**TASK STATEMENT:** Where the records below have a line with "systemer", that line is to be copied.

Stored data
------
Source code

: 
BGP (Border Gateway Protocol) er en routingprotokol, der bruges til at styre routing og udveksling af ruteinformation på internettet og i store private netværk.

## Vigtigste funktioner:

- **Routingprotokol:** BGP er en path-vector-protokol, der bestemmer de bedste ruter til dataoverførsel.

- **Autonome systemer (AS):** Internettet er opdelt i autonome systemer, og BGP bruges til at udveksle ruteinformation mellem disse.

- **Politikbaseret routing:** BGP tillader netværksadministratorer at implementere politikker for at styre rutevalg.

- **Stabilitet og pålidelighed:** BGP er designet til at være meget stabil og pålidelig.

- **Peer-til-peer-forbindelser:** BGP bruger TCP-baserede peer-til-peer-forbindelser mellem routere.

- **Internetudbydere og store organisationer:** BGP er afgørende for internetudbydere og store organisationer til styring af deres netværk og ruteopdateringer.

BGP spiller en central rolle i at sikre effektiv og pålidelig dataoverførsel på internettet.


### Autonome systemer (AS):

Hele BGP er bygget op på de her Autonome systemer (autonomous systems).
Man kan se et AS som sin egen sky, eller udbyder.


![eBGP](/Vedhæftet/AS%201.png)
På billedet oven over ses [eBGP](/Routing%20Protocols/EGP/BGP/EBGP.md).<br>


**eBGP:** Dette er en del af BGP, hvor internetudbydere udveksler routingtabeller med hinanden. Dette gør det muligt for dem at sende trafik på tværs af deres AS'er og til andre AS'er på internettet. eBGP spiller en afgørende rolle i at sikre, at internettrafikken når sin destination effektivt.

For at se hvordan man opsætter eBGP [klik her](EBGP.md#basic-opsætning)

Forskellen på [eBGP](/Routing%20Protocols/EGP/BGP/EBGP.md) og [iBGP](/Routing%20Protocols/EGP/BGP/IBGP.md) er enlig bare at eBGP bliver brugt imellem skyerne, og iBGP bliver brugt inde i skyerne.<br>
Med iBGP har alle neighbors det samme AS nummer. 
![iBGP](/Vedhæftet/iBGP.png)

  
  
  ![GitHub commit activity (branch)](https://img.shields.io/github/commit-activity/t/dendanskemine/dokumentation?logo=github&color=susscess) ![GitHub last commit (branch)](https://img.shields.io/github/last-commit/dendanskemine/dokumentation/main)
------
**ANSWER BOX:**
- **Autonome systemer (AS):** Internettet er opdelt i autonome systemer, og BGP bruges til at udveksle ruteinformation mellem disse.
### Autonome systemer (AS):
Hele BGP er bygget op på de her Autonome systemer (autonomous systems).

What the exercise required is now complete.